[PROBLEM DETAILS]: Exactly retype the opening line of the entries and every line after it, ending with the line that contains "at any time.". Skip all pictures.
Start of TASK INPUT
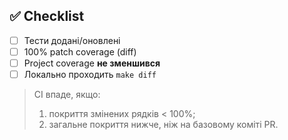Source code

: ## ✅ Checklist
- [ ] Тести додані/оновлені
- [ ] 100% patch coverage (diff)
- [ ] Project coverage **не зменшився**
- [ ] Локально проходить `make diff`

> CI впаде, якщо:
> 1) покриття змінених рядків < 100%;
> 2) загальне покриття нижче, ніж на базовому коміті PR.
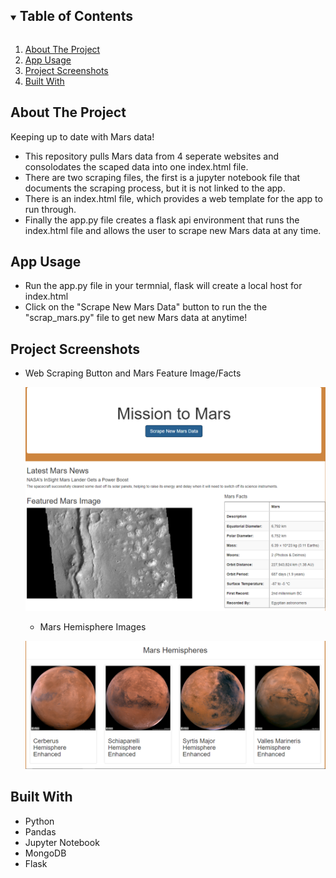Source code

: <!-- TABLE OF CONTENTS -->
<details open="open">
  <summary><h2 style="display: inline-block">Table of Contents</h2></summary>
  <ol>
    <li>
      <a href="#about-the-project">About The Project</a>
      <li><a href="#app-usage">App Usage</a></li>
      <li><a href="#project-screenshots">Project Screenshots</a></li>
    <li><a href="#built-with">Built With</a></li>
  </ol>
</details>


<!-- ABOUT THE PROJECT -->
## About The Project

Keeping up to date with Mars data!

*  This repository pulls Mars data from 4 seperate websites and consolodates the scaped data into one index.html file.
*  There are two scraping files, the first is a jupyter notebook file that documents the scraping process, but it is not linked to the app.
*  There is an index.html file, which provides a web template for the app to run through.
*  Finally the app.py file creates a flask api environment that runs the index.html file and allows the user to scrape new Mars data at any time.

## App Usage
*  Run the app.py file in your termnial, flask will create a local host for index.html
*  Click on the "Scrape New Mars Data" button to run the the "scrap_mars.py" file to get new Mars data at anytime!

<!-- Project Screenshots -->
## Project Screenshots

* Web Scraping Button and Mars Feature Image/Facts

  ![image](https://github.com/Boyder3113/Web_Scraping/blob/main/Images/WebScraping1.PNG?raw=true)
  
  * Mars Hemisphere Images

  ![image](https://github.com/Boyder3113/Web_Scraping/blob/main/Images/WebScraping2.PNG?raw=true)


<!-- BUILT WITH -->
## Built With

* Python
* Pandas
* Jupyter Notebook
* MongoDB
* Flask
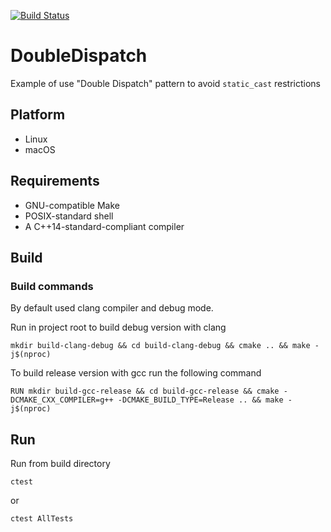 [![Build Status](https://travis-ci.org/Morheit/DoubleDispatch.svg?branch=master)](https://travis-ci.org/Morheit/DoubleDispatch)

# DoubleDispatch #

Example of use "Double Dispatch" pattern to avoid `static_cast` restrictions

## Platform ##

* Linux
* macOS

## Requirements ##

* GNU-compatible Make
* POSIX-standard shell
* A C++14-standard-compliant compiler

## Build ##

### Build commands ###

By default used clang compiler and debug mode.

Run in project root to build debug version with clang

`mkdir build-clang-debug && cd build-clang-debug && cmake .. && make -j$(nproc)`

To build release version with gcc run the following command

`RUN mkdir build-gcc-release && cd build-gcc-release && cmake -DCMAKE_CXX_COMPILER=g++ -DCMAKE_BUILD_TYPE=Release .. && make -j$(nproc)`

## Run ##

Run from build directory

`ctest`

or

`ctest AllTests`
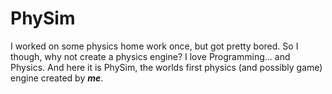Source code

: # PhySim

I worked on some physics home work once, but got pretty bored. So I though, why not create a physics engine? I love Programming... and Physics. And here it is PhySim, the worlds first physics (and possibly game) engine created by ***me***.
End of TASK INPUT
[TASK OUTPUT]:
Source code

: ## ✅ Checklist
- [ ] Тести додані/оновлені
- [ ] 100% patch coverage (diff)
- [ ] Project coverage **не зменшився**
- [ ] Локально проходить `make diff`

> CI впаде, якщо:
> 1) покриття змінених рядків < 100%;
> 2) загальне покриття нижче, ніж на базовому коміті PR.
Source code

: <!-- TABLE OF CONTENTS -->
<details open="open">
  <summary><h2 style="display: inline-block">Table of Contents</h2></summary>
  <ol>
    <li>
      <a href="#about-the-project">About The Project</a>
      <li><a href="#app-usage">App Usage</a></li>
      <li><a href="#project-screenshots">Project Screenshots</a></li>
    <li><a href="#built-with">Built With</a></li>
  </ol>
</details>


<!-- ABOUT THE PROJECT -->
## About The Project

Keeping up to date with Mars data!

*  This repository pulls Mars data from 4 seperate websites and consolodates the scaped data into one index.html file.
*  There are two scraping files, the first is a jupyter notebook file that documents the scraping process, but it is not linked to the app.
*  There is an index.html file, which provides a web template for the app to run through.
*  Finally the app.py file creates a flask api environment that runs the index.html file and allows the user to scrape new Mars data at any time.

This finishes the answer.